On Wed, 29 Apr 2009, Karanbir Singh wrote:
Les Mikesell wrote:
I thought _THE_ selling point of open source has always been that in case of problems the vendor can't/won't fix, you have the option to make the change yourself. But if you can't rebuild their packages or even tell how the source relates to the shipped binary, that isn't true and shouldn't be represented as such.
You are working on the assumption that you cant build the packages.... which I can assure you is not try. Look, there is this thing called CentOS which should prove that its possible to rebuild and build exactly whats happening upstream too :)
What is even more, I would like to welcome any Open Source project rebuilding RHEL. Not only do I think this would provide healthy competition/collaboration between projects (again), different projects may tackle problems differently, adding to the ecosystem.
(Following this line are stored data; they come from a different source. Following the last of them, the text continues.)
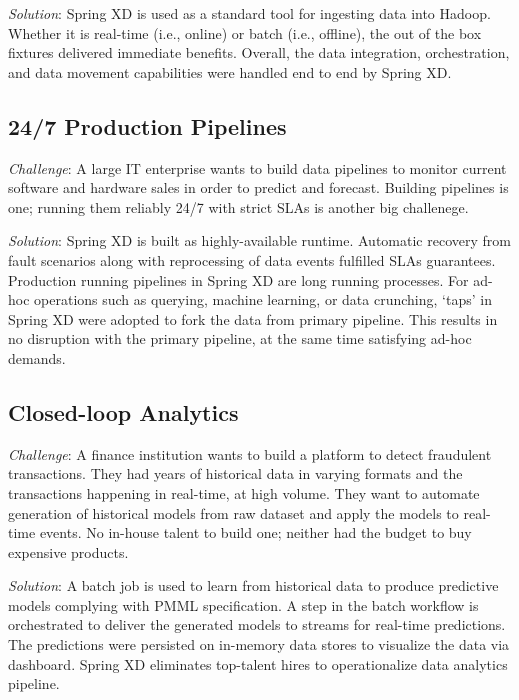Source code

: \textit{Solution}: Spring XD is used as a standard tool for ingesting data 
into Hadoop. Whether it is real-time (i.e., online) or batch (i.e., offline),
the out of the box fixtures delivered immediate benefits. Overall, the data
integration, orchestration, and data movement capabilities were handled end
to end by Spring XD.

\subsection{24/7 Production Pipelines}
\textit{Challenge}: A large IT enterprise wants to build data pipelines to
monitor current software and hardware sales in order to predict and forecast.
Building pipelines is one; running them reliably 24/7 with strict SLAs is
another big challenege.

\textit{Solution}: Spring XD is built as highly-available runtime. Automatic
recovery from fault scenarios along with reprocessing of data events fulfilled
SLAs guarantees. Production running pipelines in Spring XD are long running
processes. For ad-hoc operations such as querying, machine learning, or
data crunching, `taps' in Spring XD were adopted to fork the data from primary
pipeline. This results in no disruption with the primary pipeline, at the
same time satisfying ad-hoc demands.

\subsection{Closed-loop Analytics}
\textit{Challenge}: A finance institution wants to build a platform to detect
fraudulent transactions. They had years of historical data in varying formats
and the transactions happening in real-time, at high volume. They want to
automate generation of historical models from raw dataset and apply the models
to real-time events. No in-house talent to build one; neither had the budget to buy expensive products.

\textit{Solution}: A batch job is used to learn from historical data to
produce predictive models complying with PMML specification. A step
in the batch workflow is orchestrated to deliver the generated models to
streams for real-time predictions. The predictions were persisted
on in-memory data stores to visualize the data via dashboard. Spring XD eliminates top-talent hires to operationalize data analytics pipeline.
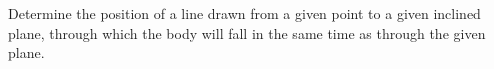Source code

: Determine the position of a line drawn from 
a given point to a given inclined plane,
through which the body will fall in the 
same time as through the given plane.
Questions about the process would bring clarity and may help with better documentation of the RHEL build process, validation and QA.
A new rebuild project also does not impose any limits that new users experience when contributing to the core of the CentOS project. (limitations related to trust, signing, empowerment, mindset, ...)
And I hope a project rethinking the rebuild process without the baggage and continuous effort/strain to produce update release may be more practical too.
The success of CentOS caused some other projects to fade away, which I think is unfortunate but understandable.